Recently, Smriti Irani made an insensitive remark on Sabarimala issue at the Young Thinkers’ Conference that not only created a huge controversy but also baffled many of us.
In the middle of a fierce debate over the Supreme court overturning the ban on women of menstrual age entering into Sabarimala shrine, she said:
“I am nobody to comment on the Supreme Court verdict but I believe I have the right to pray, but not the right to desecrate,”
She further added:
“Would you take sanitary napkins steeped in menstrual blood and walk into a friend’s home? You could not. And would you think it is respectable to do the same thing when you are walking into the house of God? So that is the difference.”
To stress her point further, Smriti shared a personal incident:
“I was once shooed away from praying inside a fire temple at Andheri and handed over my son to priest for completing Navjote formalities. I stood on the road outside and prayed.”
#WATCH Union Minister Smriti Irani says,” I have right to pray,but no right to desecrate. I am nobody to speak on SC verdict as I’m a serving cabinet minster. Would you take sanitary napkins seeped in menstrual blood into a friend’s home? No.Why take them into house of God?” pic.twitter.com/Fj1um4HGFk
Many men and women didn’t agree with this regressive thought and took to Twitter to share their disgust:
I have visited friend ‘s house while menstruating. I go travelling while menstruating. I do Yoga while menstruating. I work in office while menstruating. I shop while menstruating. I cook in my kitchen menstruating. Yet, nobody is offended. Not even the GODS! @smritiirani
A section of social media users also came to Ms.
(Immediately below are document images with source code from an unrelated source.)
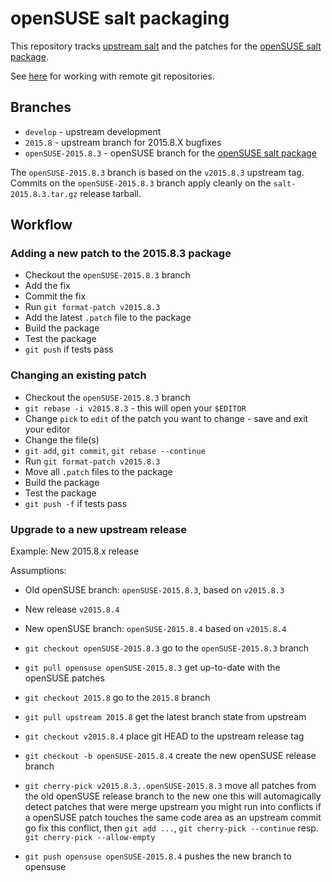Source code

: # openSUSE salt packaging

This repository tracks [upstream salt](https://github.com/saltstack/salt) and the patches for the [openSUSE salt package](https://build.opensuse.org/package/show/systemsmanagement:saltstack/salt).

See [here](https://github.com/openSUSE/salt/wiki/Git-.config-for-working-with-remote-repositories) for working with remote git repositories.
## Branches

* `develop` - upstream development
* `2015.8` - upstream branch for 2015.8.X bugfixes
* `openSUSE-2015.8.3` - openSUSE branch for the [openSUSE salt package](https://build.opensuse.org/package/show/systemsmanagement:saltstack/salt)

The `openSUSE-2015.8.3` branch is based on the `v2015.8.3` upstream tag. Commits on the `openSUSE-2015.8.3` branch apply cleanly on the `salt-2015.8.3.tar.gz` release tarball.

## Workflow

### Adding a new patch to the 2015.8.3 package
* Checkout the `openSUSE-2015.8.3` branch
* Add the fix
* Commit the fix
* Run `git format-patch v2015.8.3`
* Add the latest `.patch` file to the package
* Build the package
* Test the package
* `git push` if tests pass

### Changing an existing patch
* Checkout the `openSUSE-2015.8.3` branch
* `git rebase -i v2015.8.3` - this will open your `$EDITOR`
* Change `pick` to `edit` of the patch you want to change - save and exit your editor
* Change the file(s)
* `git add`, `git commit`, `git rebase --continue`
* Run `git format-patch v2015.8.3`
* Move all `.patch` files to the package
* Build the package
* Test the package
* `git push -f` if tests pass

### Upgrade to a new upstream release

Example: New 2015.8.x release

Assumptions:
* Old openSUSE branch: `openSUSE-2015.8.3`, based on `v2015.8.3`
* New release `v2015.8.4`
* New openSUSE branch: `openSUSE-2015.8.4` based on `v2015.8.4`

* `git checkout openSUSE-2015.8.3`
  go to the `openSUSE-2015.8.3` branch

* `git pull opensuse openSUSE-2015.8.3`
  get up-to-date with the openSUSE patches

* `git checkout 2015.8`
  go to the `2015.8` branch

* `git pull upstream 2015.8`
  get the latest branch state from upstream

* `git checkout v2015.8.4`
  place git HEAD to the upstream release tag

* `git checkout -b openSUSE-2015.8.4`
  create the new openSUSE release branch

* `git cherry-pick v2015.8.3..openSUSE-2015.8.3`
  move all patches from the old openSUSE release branch to the new one
  this will automagically detect patches that were merge upstream
  you might run into conflicts if a openSUSE patch touches the same code area as an upstream commit
  go fix this conflict, then `git add ...`, `git cherry-pick --continue` resp. `git cherry-pick --allow-empty`

* `git push opensuse openSUSE-2015.8.4`
  pushes the new branch to opensuse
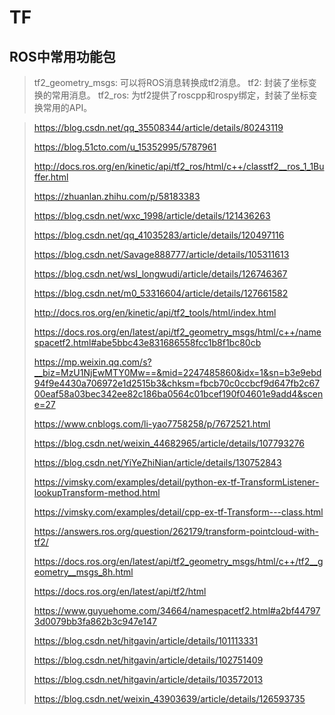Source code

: # TF

## ROS中常用功能包

>tf2_geometry_msgs:  可以将ROS消息转换成tf2消息。
>tf2:                封装了坐标变换的常用消息。
>tf2_ros:            为tf2提供了roscpp和rospy绑定，封装了坐标变换常用的API。

> https://blog.csdn.net/qq_35508344/article/details/80243119
>
> https://blog.51cto.com/u_15352995/5787961
>
> http://docs.ros.org/en/kinetic/api/tf2_ros/html/c++/classtf2__ros_1_1Buffer.html
>
> https://zhuanlan.zhihu.com/p/58183383
>
> https://blog.csdn.net/wxc_1998/article/details/121436263
>
> https://blog.csdn.net/qq_41035283/article/details/120497116
>
> https://blog.csdn.net/Savage888777/article/details/105311613
>
> https://blog.csdn.net/wsl_longwudi/article/details/126746367
>
> https://blog.csdn.net/m0_53316604/article/details/127661582
>
> http://docs.ros.org/en/kinetic/api/tf2_tools/html/index.html
>
> https://docs.ros.org/en/latest/api/tf2_geometry_msgs/html/c++/namespacetf2.html#abe5bbc43e831686558fcc1b8f1bc80cb
>
> https://mp.weixin.qq.com/s?__biz=MzU1NjEwMTY0Mw==&mid=2247485860&idx=1&sn=b3e9ebd94f9e4430a706972e1d2515b3&chksm=fbcb70c0ccbcf9d647fb2c6700eaf58a03bec342ee82c186ba0564c01bcef190f04601e9add4&scene=27
>
> https://www.cnblogs.com/li-yao7758258/p/7672521.html
>
> https://blog.csdn.net/weixin_44682965/article/details/107793276
>
> https://blog.csdn.net/YiYeZhiNian/article/details/130752843
>
> https://vimsky.com/examples/detail/python-ex-tf-TransformListener-lookupTransform-method.html
>
> https://vimsky.com/examples/detail/cpp-ex-tf-Transform---class.html
>
> https://answers.ros.org/question/262179/transform-pointcloud-with-tf2/
>
> https://docs.ros.org/en/latest/api/tf2_geometry_msgs/html/c++/tf2__geometry__msgs_8h.html
>
> https://docs.ros.org/en/latest/api/tf2/html
>
> https://www.guyuehome.com/34664/namespacetf2.html#a2bf447973d0079bb3fa862b3c947e147
>
> https://blog.csdn.net/hitgavin/article/details/101113331
>
> https://blog.csdn.net/hitgavin/article/details/102751409
>
> https://blog.csdn.net/hitgavin/article/details/103572013
>
> https://blog.csdn.net/weixin_43903639/article/details/126593735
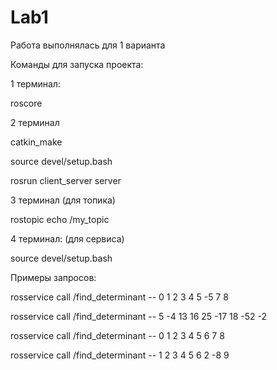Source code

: # Lab1
Работа выполнялась для 1 варианта

Команды для запуска проекта:

1 терминал: 

roscore

2 терминал 

catkin_make

source devel/setup.bash

rosrun client_server server

3 терминал (для топика)

rostopic echo /my_topic

4 терминал: (для сервиса)

source devel/setup.bash

Примеры запросов:

rosservice call /find_determinant -- 0 1 2 3 4 5 -5 7 8

rosservice call /find_determinant -- 5 -4 13 16 25 -17 18 -52 -2

rosservice call /find_determinant -- 0 1 2 3 4 5 6 7 8

rosservice call /find_determinant -- 1 2 3 4 5 6 2 -8 9
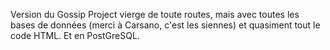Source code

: Version du Gossip Project vierge de toute routes, mais avec toutes les bases de données (merci à Carsano, c'est les siennes) et quasiment tout le code HTML. Et en PostGreSQL.

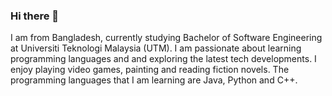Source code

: ### Hi there 👋

I am from Bangladesh, currently studying Bachelor of Software Engineering at Universiti Teknologi Malaysia (UTM).
I am passionate about learning programming languages and and exploring the latest tech developments.
I enjoy playing video games, painting and reading fiction novels.
The programming languages that I am learning are Java, Python and C++.
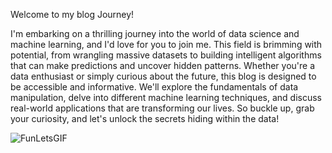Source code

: Welcome to my blog Journey!

I'm embarking on a thrilling journey into the world of data science and machine learning, and I'd love for you to join me.  This field is brimming with potential, from wrangling massive datasets to building intelligent algorithms that can make predictions and uncover hidden patterns.  Whether you're a data enthusiast or simply curious about the future, this blog is designed to be accessible and informative.  We'll explore the fundamentals of data manipulation, delve into different machine learning techniques, and discuss real-world applications that are transforming our lives.  So buckle up, grab your curiosity, and let's unlock the secrets hiding within the data!

![FunLetsGIF](https://github.com/coding4vinayak/coding4vinayak.github.io/assets/85548902/a8313258-f43e-44e3-bec4-f838d6c8df0c)
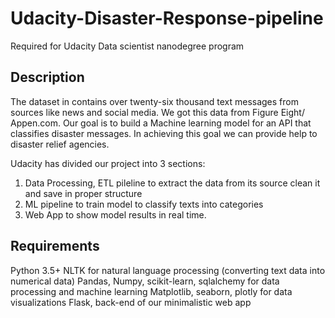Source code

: # Udacity-Disaster-Response-pipeline
Required for Udacity Data scientist nanodegree program

## Description
The dataset in contains over twenty-six thousand text messages from sources like news and social media. We got this data from Figure Eight/ Appen.com. Our goal is to build a Machine learning model for an API that classifies disaster messages. In achieving this goal we can provide help to disaster relief agencies. 

Udacity has divided our project into 3 sections:

1. Data Processing, ETL pileline to extract the data from its source clean it and save in proper structure
2. ML pipeline to train model to classify texts into categories
3. Web App to show model results in real time. 

## Requirements
Python 3.5+
NLTK for natural language processing (converting text data into numerical data)
Pandas, Numpy, scikit-learn, sqlalchemy for data processing and machine learning
Matplotlib, seaborn, plotly for data visualizations
Flask, back-end of our minimalistic web app

 

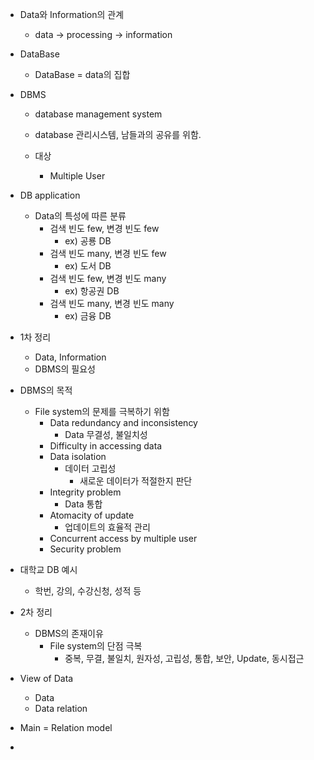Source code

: - Data와 Information의 관계
	- data -> processing -> information
- DataBase
	- DataBase = data의 집합
- DBMS 
	- database management system
	- database 관리시스템, 남들과의 공유를 위함.
	
	- 대상
		- Multiple User
- DB application
	- Data의 특성에 따른 분류
		- 검색 빈도 few, 변경 빈도 few
			- ex) 공룡 DB
		- 검색 빈도 many, 변경 빈도 few
			- ex) 도서 DB
		-  검색 빈도 few, 변경 빈도 many
			- ex) 항공권 DB
		-  검색 빈도 many, 변경 빈도 many
			- ex) 금융 DB
-  1차 정리
	- Data, Information
	- DBMS의 필요성

- DBMS의 목적
	- File system의 문제를 극복하기 위함
		- Data redundancy and inconsistency
			- Data 무결성, 불일치성
		- Difficulty in accessing data
		- Data isolation
			- 데이터 고립성
				- 새로운 데이터가 적절한지 판단
		- Integrity problem
			- Data 통합
		- Atomacity of update
			- 업데이트의 효율적 관리
		- Concurrent access by multiple user
		- Security problem	
-  대학교 DB 예시
	- 학번, 강의, 수강신청, 성적 등
-  2차 정리
	- DBMS의 존재이유
		- File system의 단점 극복
			- 중복, 무결, 불일치, 원자성, 고립성, 통합, 보안, Update, 동시접근

- View of Data
	- Data
	- Data relation
- Main = Relation model
- 
	

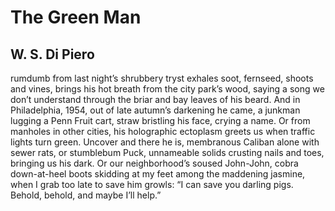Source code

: # The Green Man
## W. S. Di Piero
rumdumb from last night’s shrubbery tryst
exhales soot, fernseed, shoots and vines,
brings his hot breath from the city park’s wood,
saying a song we don’t understand
through the briar and bay leaves of his beard.
And in Philadelphia, 1954,
out of late autumn’s darkening he came,
a junkman lugging a Penn Fruit cart,
straw bristling his face, crying a name.
Or from manholes in other cities,
his holographic ectoplasm greets us
when traffic lights turn green.
Uncover and there he is, membranous
Caliban alone with sewer rats,
or stumblebum Puck, unnameable solids
crusting nails and toes, bringing us his dark.
Or our neighborhood’s soused John-John,
cobra down-at-heel boots skidding
at my feet among the maddening jasmine,
when I grab too late to save him growls:
“I can save you darling pigs.
Behold, behold, and maybe I’ll help.”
Irani’s defense saying that the minister’s comments were taken out of context:
Why twist the straightforward statement of @smritiirani out of context @ndtv ? She was not saying about women “wearing” pads and going anywhere. She was saying that in context of the news about someone carrying blood-soaked pads as “offering” to the #Sabrimala temple. https://t.co/w1zkDxlYkT
The remark snowballed into controversy because of the confusion. It wasn’t clear if Irani’s statement differentiated between menstruating women wanting to enter a temple or the act of carrying a used sanitary pad to a place of worship.
While Irani’s clarification has not made any direct references, several people on Twitter mentioned that her quote was linked to a claim made by some sites ‘about activist Rehana Fathima had planned to carry soiled napkins to the shrine. There is no strong basis for making those claims and the activist has also denied the allegations.
In the midst of confusion and controversy, people openly sharing their views about the taboo topic of menstruation cannot be ignored as a silver lining.